What you will do
If a line in the records below contains the word "재고에서", copy it out.

BEGIN

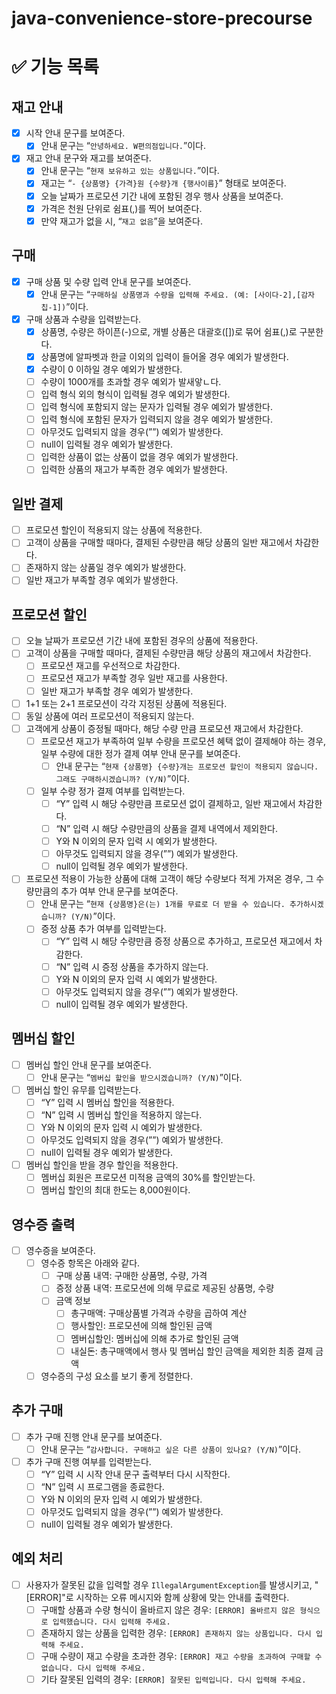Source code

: # java-convenience-store-precourse

# ✅ 기능 목록

## 재고 안내

- [X] 시작 안내 문구를 보여준다.
    - [X] 안내 문구는 “`안녕하세요. W편의점입니다.`”이다.
- [X] 재고 안내 문구와 재고를 보여준다.
    - [X] 안내 문구는 “`현재 보유하고 있는 상품입니다.`”이다.
    - [X] 재고는 “`- {상품명} {가격}원 {수량}개 {행사이름}`” 형태로 보여준다.
    - [X] 오늘 날짜가 프로모션 기간 내에 포함된 경우 행사 상품을 보여준다.
    - [X] 가격은 천원 단위로 쉼표(,)를 찍어 보여준다.
    - [X] 만약 재고가 없을 시, “`재고 없음`”을 보여준다.

## 구매

- [X] 구매 상품 및 수량 입력 안내 문구를 보여준다.
    - [X] 안내 문구는 “`구매하실 상품명과 수량을 입력해 주세요. (예: [사이다-2],[감자칩-1])`”이다.
- [X] 구매 상품과 수량을 입력받는다.
    - [X] 상품명, 수량은 하이픈(-)으로, 개별 상품은 대괄호([])로 묶어 쉼표(,)로 구분한다.
    - [X] 상품명에 알파벳과 한글 이외의 입력이 들어올 경우 예외가 발생한다.
    - [X] 수량이 0 이하일 경우 예외가 발생한다.
    - [ ] 수량이 1000개를 초과할 경우 예외가 발새앟ㄴ다.
    - [ ] 입력 형식 외의 형식이 입력될 경우 예외가 발생한다.
    - [ ] 입력 형식에 포함되지 않는 문자가 입력될 경우 예외가 발생한다.
    - [ ] 입력 형식에 포함된 문자가 입력되지 않을 경우 예외가 발생한다.
    - [ ] 아무것도 입력되지 않을 경우(””) 예외가 발생한다.
    - [ ] null이 입력될 경우 예외가 발생한다.
    - [ ] 입력한 상품이 없는 상품이 없을 경우 예외가 발생한다.
    - [ ] 입력한 상품의 재고가 부족한 경우 예외가 발생한다.

## 일반 결제

- [ ] 프로모션 할인이 적용되지 않는 상품에 적용한다.
- [ ] 고객이 상품을 구매할 때마다, 결제된 수량만큼 해당 상품의 일반 재고에서 차감한다.
- [ ] 존재하지 않는 상품일 경우 예외가 발생한다.
- [ ] 일반 재고가 부족할 경우 예외가 발생한다.

## 프로모션 할인

- [ ] 오늘 날짜가 프로모션 기간 내에 포함된 경우의 상품에 적용한다.
- [ ] 고객이 상품을 구매할 때마다, 결제된 수량만큼 해당 상품의 재고에서 차감한다.
    - [ ] 프로모션 재고를 우선적으로 차감한다.
    - [ ] 프로모션 재고가 부족할 경우 일반 재고를 사용한다.
    - [ ] 일반 재고가 부족할 경우 예외가 발생한다.
- [ ] 1+1 또는 2+1 프로모션이 각각 지정된 상품에 적용된다.
- [ ] 동일 상품에 여러 프로모션이 적용되지 않는다.
- [ ] 고객에게 상품이 증정될 때마다, 해당 수량 만큼 프로모션 재고에서 차감한다.
    - [ ] 프로모션 재고가 부족하여 일부 수량을 프로모션 혜택 없이 결제해야 하는 경우, 일부 수량에 대한 정가 결제 여부 안내 문구를 보여준다.
        - [ ] 안내 문구는 “`현재 {상품명} {수량}개는 프로모션 할인이 적용되지 않습니다. 그래도 구매하시겠습니까? (Y/N)`”이다.
    - [ ] 일부 수량 정가 결제 여부를 입력받는다.
        - [ ] “Y” 입력 시 해당 수량만큼 프로모션 없이 결제하고, 일반 재고에서 차감한다.
        - [ ] “N” 입력 시 해당 수량만큼의 상품을 결제 내역에서 제외한다.
        - [ ] Y와 N 이외의 문자 입력 시 예외가 발생한다.
        - [ ] 아무것도 입력되지 않을 경우(””) 예외가 발생한다.
        - [ ] null이 입력될 경우 예외가 발생한다.
- [ ] 프로모션 적용이 가능한 상품에 대해 고객이 해당 수량보다 적게 가져온 경우, 그 수량만큼의 추가 여부 안내 문구를 보여준다.
    - [ ] 안내 문구는 “`현재 {상품명}은(는) 1개를 무료로 더 받을 수 있습니다. 추가하시겠습니까? (Y/N)`”이다.
    - [ ] 증정 상품 추가 여부를 입력받는다.
        - [ ] “Y” 입력 시 해당 수량만큼 증정 상품으로 추가하고, 프로모션 재고에서 차감한다.
        - [ ] “N” 입력 시 증정 상품을 추가하지 않는다.
        - [ ] Y와 N 이외의 문자 입력 시 예외가 발생한다.
        - [ ] 아무것도 입력되지 않을 경우(””) 예외가 발생한다.
        - [ ] null이 입력될 경우 예외가 발생한다.

## 멤버십 할인

- [ ] 멤버십 할인 안내 문구를 보여준다.
    - [ ] 안내 문구는 “`멤버십 할인을 받으시겠습니까? (Y/N)`”이다.
- [ ] 멤버십 할인 유무를 입력받는다.
    - [ ] “Y” 입력 시 멤버십 할인을 적용한다.
    - [ ] “N” 입력 시 멤버십 할인을 적용하지 않는다.
    - [ ] Y와 N 이외의 문자 입력 시 예외가 발생한다.
    - [ ] 아무것도 입력되지 않을 경우(””) 예외가 발생한다.
    - [ ] null이 입력될 경우 예외가 발생한다.
- [ ] 멤버십 할인을 받을 경우 할인을 적용한다.
    - [ ] 멤버십 회원은 프로모션 미적용 금액의 30%를 할인받는다.
    - [ ] 멤버십 할인의 최대 한도는 8,000원이다.

## 영수증 출력

- [ ] 영수증을 보여준다.
    - [ ] 영수증 항목은 아래와 같다.
        - [ ] 구매 상품 내역: 구매한 상품명, 수량, 가격
        - [ ] 증정 상품 내역: 프로모션에 의해 무료로 제공된 상품명, 수량
        - [ ] 금액 정보
            - [ ] 총구매액: 구매상품별 가격과 수량을 곱하여 계산
            - [ ] 행사할인: 프로모션에 의해 할인된 금액
            - [ ] 멤버십할인: 멤버십에 의해 추가로 할인된 금액
            - [ ] 내실돈: 총구매액에서 행사 및 멤버십 할인 금액을 제외한 최종 결제 금액
    - [ ] 영수증의 구성 요소를 보기 좋게 정렬한다.

## 추가 구매
- [ ] 추가 구매 진행 안내 문구를 보여준다.
    - [ ] 안내 문구는 “`감사합니다. 구매하고 싶은 다른 상품이 있나요? (Y/N)`”이다.
- [ ] 추가 구매 진행 여부를 입력받는다.
  - [ ] “Y” 입력 시 시작 안내 문구 출력부터 다시 시작한다.
  - [ ] “N” 입력 시 프로그램을 종료한다.
  - [ ] Y와 N 이외의 문자 입력 시 예외가 발생한다.
  - [ ] 아무것도 입력되지 않을 경우(””) 예외가 발생한다.
  - [ ] null이 입력될 경우 예외가 발생한다.

## 예외 처리

- [ ] 사용자가 잘못된 값을 입력할 경우 `IllegalArgumentException`를 발생시키고, "[ERROR]"로 시작하는 오류 메시지와 함께 상황에 맞는 안내를 출력한다.
    - [ ] 구매할 상품과 수량 형식이 올바르지 않은 경우: `[ERROR] 올바르지 않은 형식으로 입력했습니다. 다시 입력해 주세요.`
    - [ ] 존재하지 않는 상품을 입력한 경우: `[ERROR] 존재하지 않는 상품입니다. 다시 입력해 주세요.`
    - [ ] 구매 수량이 재고 수량을 초과한 경우: `[ERROR] 재고 수량을 초과하여 구매할 수 없습니다. 다시 입력해 주세요.`
    - [ ] 기타 잘못된 입력의 경우: `[ERROR] 잘못된 입력입니다. 다시 입력해 주세요.`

END

Answer
- [ ] 고객이 상품을 구매할 때마다, 결제된 수량만큼 해당 상품의 일반 재고에서 차감한다.
- [ ] 고객이 상품을 구매할 때마다, 결제된 수량만큼 해당 상품의 재고에서 차감한다.
- [ ] 고객에게 상품이 증정될 때마다, 해당 수량 만큼 프로모션 재고에서 차감한다.
        - [ ] “Y” 입력 시 해당 수량만큼 프로모션 없이 결제하고, 일반 재고에서 차감한다.
        - [ ] “Y” 입력 시 해당 수량만큼 증정 상품으로 추가하고, 프로모션 재고에서 차감한다.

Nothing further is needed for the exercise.